▸ **PROBLEM TO SOLVE**
When a line below contains the string "构建词语树", show that line.

ENTRIES SHOWN Block Start

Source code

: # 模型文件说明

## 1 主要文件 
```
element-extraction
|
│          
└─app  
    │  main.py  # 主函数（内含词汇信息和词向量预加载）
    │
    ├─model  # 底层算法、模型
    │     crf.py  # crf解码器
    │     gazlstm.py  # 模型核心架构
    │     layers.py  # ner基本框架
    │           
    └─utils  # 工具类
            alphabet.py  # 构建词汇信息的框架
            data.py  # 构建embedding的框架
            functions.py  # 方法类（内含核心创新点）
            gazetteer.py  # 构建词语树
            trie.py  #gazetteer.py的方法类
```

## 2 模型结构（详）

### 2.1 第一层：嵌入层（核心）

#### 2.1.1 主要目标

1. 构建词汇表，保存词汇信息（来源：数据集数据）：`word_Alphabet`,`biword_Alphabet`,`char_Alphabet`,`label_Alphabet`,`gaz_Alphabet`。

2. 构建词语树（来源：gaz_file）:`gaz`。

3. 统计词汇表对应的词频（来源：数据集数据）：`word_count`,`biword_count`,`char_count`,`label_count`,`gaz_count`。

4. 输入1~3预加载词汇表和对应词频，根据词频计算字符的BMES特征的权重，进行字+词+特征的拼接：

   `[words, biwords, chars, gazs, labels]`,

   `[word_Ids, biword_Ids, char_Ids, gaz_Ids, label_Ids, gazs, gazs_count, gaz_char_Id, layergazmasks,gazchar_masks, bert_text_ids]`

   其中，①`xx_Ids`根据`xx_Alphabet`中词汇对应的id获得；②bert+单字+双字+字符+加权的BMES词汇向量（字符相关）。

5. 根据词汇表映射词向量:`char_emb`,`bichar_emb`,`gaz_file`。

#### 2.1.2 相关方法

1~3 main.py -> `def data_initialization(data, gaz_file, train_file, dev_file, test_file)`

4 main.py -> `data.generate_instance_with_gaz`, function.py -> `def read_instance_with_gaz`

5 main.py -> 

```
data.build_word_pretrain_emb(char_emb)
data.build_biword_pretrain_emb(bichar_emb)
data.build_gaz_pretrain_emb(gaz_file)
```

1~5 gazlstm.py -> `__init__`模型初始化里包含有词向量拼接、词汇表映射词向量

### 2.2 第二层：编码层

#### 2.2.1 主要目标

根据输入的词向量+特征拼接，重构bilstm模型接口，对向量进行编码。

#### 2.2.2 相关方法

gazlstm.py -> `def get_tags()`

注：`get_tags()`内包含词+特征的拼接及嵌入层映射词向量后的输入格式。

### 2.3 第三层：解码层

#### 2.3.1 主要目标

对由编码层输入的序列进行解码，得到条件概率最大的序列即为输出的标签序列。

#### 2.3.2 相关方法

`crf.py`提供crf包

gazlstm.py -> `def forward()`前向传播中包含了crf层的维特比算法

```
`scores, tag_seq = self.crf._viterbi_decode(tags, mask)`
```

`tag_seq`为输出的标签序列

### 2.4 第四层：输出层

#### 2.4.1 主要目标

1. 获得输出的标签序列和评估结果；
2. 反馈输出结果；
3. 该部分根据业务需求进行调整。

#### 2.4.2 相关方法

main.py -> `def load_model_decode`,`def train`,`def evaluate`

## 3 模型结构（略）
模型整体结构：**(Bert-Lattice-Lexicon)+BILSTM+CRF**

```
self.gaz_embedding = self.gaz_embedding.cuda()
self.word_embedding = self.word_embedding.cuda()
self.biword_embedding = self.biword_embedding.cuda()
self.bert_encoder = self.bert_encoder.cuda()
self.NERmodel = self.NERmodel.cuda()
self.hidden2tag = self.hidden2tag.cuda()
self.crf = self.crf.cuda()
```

ENTRIES SHOWN Block End

▸ **TASK OUTPUT**
            gazetteer.py  # 构建词语树
2. 构建词语树（来源：gaz_file）:`gaz`。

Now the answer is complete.